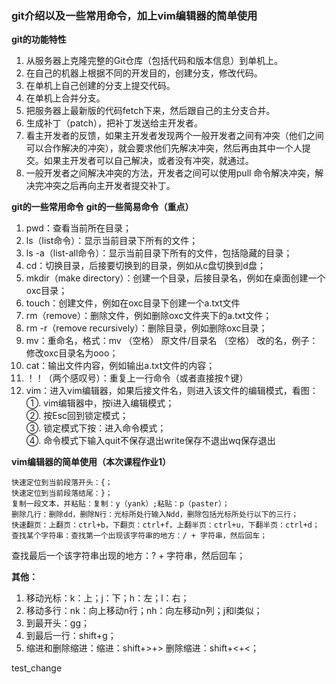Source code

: ### git介绍以及一些常用命令，加上vim编辑器的简单使用

**git的功能特性**

1. 从服务器上克隆完整的Git仓库（包括代码和版本信息）到单机上。
2. 在自己的机器上根据不同的开发目的，创建分支，修改代码。
3. 在单机上自己创建的分支上提交代码。
4. 在单机上合并分支。
5. 把服务器上最新版的代码fetch下来，然后跟自己的主分支合并。
6. 生成补丁（patch），把补丁发送给主开发者。
7. 看主开发者的反馈，如果主开发者发现两个一般开发者之间有冲突（他们之间可以合作解决的冲突），就会要求他们先解决冲突，然后再由其中一个人提交。如果主开发者可以自己解决，或者没有冲突，就通过。
8. 一般开发者之间解决冲突的方法，开发者之间可以使用pull 命令解决冲突，解决完冲突之后再向主开发者提交补丁。

**git的一些常用命令**
**git的一些简易命令（重点）**
1. pwd：查看当前所在目录；
2. ls（list命令）：显示当前目录下所有的文件；
3. ls -a（list-all命令）：显示当前目录下所有的文件，包括隐藏的目录；
4. cd：切换目录，后接要切换到的目录，例如从c盘切换到d盘；
5. mkdir（make directory）：创建一个目录，后接目录名，例如在桌面创建一个oxc目录；
6. touch：创建文件，例如在oxc目录下创建一个a.txt文件
7. rm（remove）：删除文件，例如删除oxc文件夹下的a.txt文件；
8. rm -r（remove recursively）：删除目录，例如删除oxc目录；
9. mv：重命名，格式：mv （空格） 原文件/目录名 （空格） 改的名，例子：修改oxc目录名为ooo；
10. cat：输出文件内容，例如输出a.txt文件的内容；
11. ！！（两个感叹号）：重复上一行命令（或者直接按↑键）
12. vim：进入vim编辑器，如果后接文件名，则进入该文件的编辑模式，看图：  
①. vim编辑器中，按i进入编辑模式；  
②. 按Esc回到锁定模式；  
③. 锁定模式下按：进入命令模式；  
④. 命令模式下输入quit不保存退出write保存不退出wq保存退出  

**vim编辑器的简单使用（本次课程作业1）**

	快速定位到当前段落开头：{；  
	快速定位到当前段落结尾：}；  
	复制一段文本，并粘贴：复制：y（yank）;粘贴：p（paster）；  
	删除几行：删除dd，删除N行：光标所处行输入Ndd，删除包括光标所处行以下的三行；  
	快速翻页：上翻页：ctrl+b，下翻页：ctrl+f，上翻半页：ctrl+u，下翻半页：ctrl+d；  
	查找某个字符串：查找第一个出现该字符串的地方：/ + 字符串，然后回车；  
查找最后一个该字符串出现的地方：? + 字符串，然后回车；  
  
**其他：** 
1. 移动光标：k：上；j：下；h：左；l：右；
2. 移动多行：nk：向上移动n行；nh：向左移动n列；j和l类似；
3. 到最开头：gg；
4. 到最后一行：shift+g；
5. 缩进和删除缩进：缩进：shift+>+> 删除缩进：shift+<+<；

test_change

_ _ _

Aim of the task → Wherever an image appears, omit it; copy the rest of the records exactly.

Expected output →
Source code

: ### git介绍以及一些常用命令，加上vim编辑器的简单使用

**git的功能特性**

1. 从服务器上克隆完整的Git仓库（包括代码和版本信息）到单机上。
2. 在自己的机器上根据不同的开发目的，创建分支，修改代码。
3. 在单机上自己创建的分支上提交代码。
4. 在单机上合并分支。
5. 把服务器上最新版的代码fetch下来，然后跟自己的主分支合并。
6. 生成补丁（patch），把补丁发送给主开发者。
7. 看主开发者的反馈，如果主开发者发现两个一般开发者之间有冲突（他们之间可以合作解决的冲突），就会要求他们先解决冲突，然后再由其中一个人提交。如果主开发者可以自己解决，或者没有冲突，就通过。
8. 一般开发者之间解决冲突的方法，开发者之间可以使用pull 命令解决冲突，解决完冲突之后再向主开发者提交补丁。

**git的一些常用命令**
**git的一些简易命令（重点）**
1. pwd：查看当前所在目录；
2. ls（list命令）：显示当前目录下所有的文件；
3. ls -a（list-all命令）：显示当前目录下所有的文件，包括隐藏的目录；
4. cd：切换目录，后接要切换到的目录，例如从c盘切换到d盘；
5. mkdir（make directory）：创建一个目录，后接目录名，例如在桌面创建一个oxc目录；
6. touch：创建文件，例如在oxc目录下创建一个a.txt文件
7. rm（remove）：删除文件，例如删除oxc文件夹下的a.txt文件；
8. rm -r（remove recursively）：删除目录，例如删除oxc目录；
9. mv：重命名，格式：mv （空格） 原文件/目录名 （空格） 改的名，例子：修改oxc目录名为ooo；
10. cat：输出文件内容，例如输出a.txt文件的内容；
11. ！！（两个感叹号）：重复上一行命令（或者直接按↑键）
12. vim：进入vim编辑器，如果后接文件名，则进入该文件的编辑模式，看图：  
①. vim编辑器中，按i进入编辑模式；  
②. 按Esc回到锁定模式；  
③. 锁定模式下按：进入命令模式；  
④. 命令模式下输入quit不保存退出write保存不退出wq保存退出  

**vim编辑器的简单使用（本次课程作业1）**

	快速定位到当前段落开头：{；  
	快速定位到当前段落结尾：}；  
	复制一段文本，并粘贴：复制：y（yank）;粘贴：p（paster）；  
	删除几行：删除dd，删除N行：光标所处行输入Ndd，删除包括光标所处行以下的三行；  
	快速翻页：上翻页：ctrl+b，下翻页：ctrl+f，上翻半页：ctrl+u，下翻半页：ctrl+d；  
	查找某个字符串：查找第一个出现该字符串的地方：/ + 字符串，然后回车；  
查找最后一个该字符串出现的地方：? + 字符串，然后回车；  
  
**其他：** 
1. 移动光标：k：上；j：下；h：左；l：右；
2. 移动多行：nk：向上移动n行；nh：向左移动n列；j和l类似；
3. 到最开头：gg；
4. 到最后一行：shift+g；
5. 缩进和删除缩进：缩进：shift+>+> 删除缩进：shift+<+<；

test_change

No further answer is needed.